The use of real-time PCR allowed us to identify proviral loads across study groups (cattle with and without lymphocytosis, tissues with lymphoma) however we did not find statistically significant differences between them. This may be related to the number of infected cells in animals with lymphocytosis, as observed in tumor cells, which did not allow us to identify differences between the study groups. The lack of difference in proviral load could also be related to the number of samples analyzed in each group . Previous studies have also been unable to correlate proviral load with different infection phases [45, 46]. On the other hand, Chieh-Wen  showed that BLV-induced lymphoma and proviral load are associated with different alleles of BoLA-DRB3 in Holstein cows in Japan, and Kobayashi  found that high proviral loads in blood are significant for identifying cattle at high risk for developing lymphomas. While available information on proviral loads suggests that these are an important factor in disease progression, our study did not identify any relation between proviral load, pathogenesis and disease.

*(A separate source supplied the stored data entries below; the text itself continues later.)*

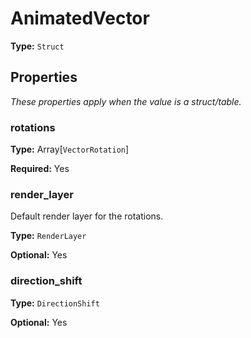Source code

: # AnimatedVector

**Type:** `Struct`

## Properties

*These properties apply when the value is a struct/table.*

### rotations

**Type:** Array[`VectorRotation`]

**Required:** Yes

### render_layer

Default render layer for the rotations.

**Type:** `RenderLayer`

**Optional:** Yes

### direction_shift

**Type:** `DirectionShift`

**Optional:** Yes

Numerous diagnostic methods have been used in BLV infection detection studies (including seroneutralization, radioimmunoassay, IDGA, ELISA, western blot and PCR; ), and ELISA and PCR have proven to be highly efficient diagnostic techniques at the herd level [20, 50]. We identified BLV infection in six regions across Mexico via antibody detection using a commercial ELISA test. We found 55.9% seropositivity in the study group of 724 Holstein Friesian dairy cattle. Across states, BLV seropositivity ranged between 41% and 80%, which reveals high infection levels in Mexican dairy herds, as well as a notable increase in BLV infection from previous serological studies . Increasing infection levels coincide with reports from other countries such as the United States with 83.9% [45, 52] and Taiwan with 81.8% .
Most BLV phylogenetic work has focused on the env gene, and particularly on the gp51 region because of its importance as a ligand and antigen, among other functions [54, 55]. A detailed study in 2007 identified seven BLV genotypes through env gene analysis . Genotype 8 was first described in Croatia and later distributed across other geographical regions . Genotypes 9 and 10 were described in Bolivia in 2016 , Thailand  and Myanmar . Our results show that the pX region may be useful in BLV phylogenetic analyses, however it is necessary to generate sequences that include all the genotypes previously identified via env gene analysis to consolidate this proposal.
In conclusion, we did not find an association between BLV pX region (R3, G4, rex and tax) genetic variability and infected cattle with lymphomas, and with or without lymphocytosis. Although we identified positive selection in three of the four genes that make up the pX genetic region, we could not find implications of this in BLV pathogenesis. Proviral load quantification did not show significant differences between the three study groups. We identified high BLV seropositivity in the study regions, and an overall a high frequency of BLV genotype 1 infecting dairy cattle in Mexico.